5. (Closed) LER 50-410/2004-001, Inoperability of a Control Room Envelope Filtration

System Train Due to a Locked Closed Damper.

On January 28, 2004, a backdraft damper in the Unit 2 Control Room Outside Air Special Filter Train (Division II) was determined to be in the locked closed position causing the Division II Control Room Envelope Filtration (CREF) subsystem to be inoperable. Further investigation determined that the damper had been locked closed for approximately four and one-half months. TS 3.7.2 provides an allowed outage time of seven days for one CREF subsystem to be inoperable. The redundant CREF subsystem had also been inoperable on several occasions during that time, for periods of time that exceeded the maximum specified by TS 3.0.3.

The apparent cause of the event was a deficient blade lock for the damper, which allowed the blade lock to become inadvertently engaged. The monthly CREF surveillance procedure did not identify the change in air flow when the blade lock became engaged. The blade lock was subsequently modified to prevent inadvertent engagement of the blade lock. The CREF monthly surveillance procedure was revised to add guide values for acceptable flow and differential pressure conditions.

The inspectors evaluated the violation of TS 3.7.2 in accordance with the guidance of IMC 0612, Appendix B, Issue Screening. The finding was determined to be minor because it could not reasonably be viewed as a precursor to a significant event, if left uncorrected the finding would not become a more significant safety concern, the finding does not relate to performance indicators, and it does not affect the associated cornerstone (mitigating systems) objective of protection against external factors.

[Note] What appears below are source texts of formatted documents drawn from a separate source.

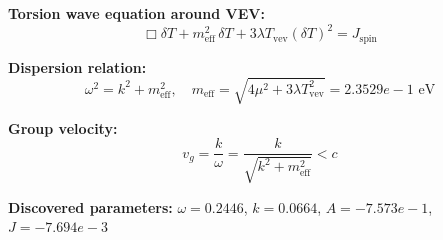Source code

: 
\textbf{Torsion wave equation around VEV:}
\begin{equation}
  \Box \delta T + m_{\text{eff}}^2 \, \delta T + 3\lambda T_{\text{vev}} (\delta T)^2 = J_{\text{spin}}
\end{equation}

\textbf{Dispersion relation:}
\begin{equation}
  \omega^2 = k^2 + m_{\text{eff}}^2, \quad
  m_{\text{eff}} = \sqrt{4\mu^2 + 3\lambda T_{\text{vev}}^2} = 2.3529e-1 \text{ eV}
\end{equation}

\textbf{Group velocity:}
\begin{equation}
  v_g = \frac{k}{\omega} = \frac{k}{\sqrt{k^2 + m_{\text{eff}}^2}} < c
\end{equation}

\textbf{Discovered parameters:}
$\omega = 0.2446$, \quad
$k = 0.0664$, \quad
$A = -7.573e-1$, \quad
$J = -7.694e-3$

This finding constitutes a violation of minor significance that is not subject to enforcement action in accordance with Section IV of the NRCs Enforcement Policy.

The issue was entered into the licensees corrective action program as DER NM-2004-406. No new findings were identified in the inspectors review. This LER is closed.

4OA4 Cross-Cutting Aspects of Findings

Section 1R20 describes a cross-cutting issue in human performance. Specifically, the inadequate use of procedures led to the improper assembly of an ERV.

4OA5 Other Activities

1. TI 2515/156, Offsite Power System Operational Readiness

Cornerstone: Initiating Events, Mitigating Systems

a. Inspection Scope

The inspector performed Temporary Instruction (TI) 2515/156, Offsite Power System Operational Readiness. The inspector collected and reviewed information pertaining to the offsite power system specifically relating to the areas of the MR (10 CR 50.65), the station blackout rule (10 CFR 50.63), offsite power operability, and corrective actions.

The inspector reviewed this data against the requirements of 10 CFR 50, Appendix A, General Design Criterion 17, Electric Power Systems, and Unit 1 and 2 Technical Specifications. This information was forwarded to NRR for further review.

b. Findings

No findings of significance were identified.

4OA6 Meetings, Including Exit

On July 9, 2004, the inspectors presented the inspection results to Mr. J. Spina, Vice President Nine Mile Point, and other members of licensee management. The licensee acknowledged the findings and confirmed that proprietary information was not provided during the inspection.

4OA7 Licensee-Identified Violations

The following violation of very low safety significance was identified by the licensee and is a violation of NRC requirements which meets the criteria of Section VI of the NRC Enforcement Policy, NUREG-1600, for being dispositioned as an NCV. Since this event does involve a locked high radiation area, in accordance with NEI 99-02, Revision 2, Regulatory Assessment Performance Indicator Guideline, the licensee has entered the information as a performance indicator in the Occupational Radiation Safety Cornerstone.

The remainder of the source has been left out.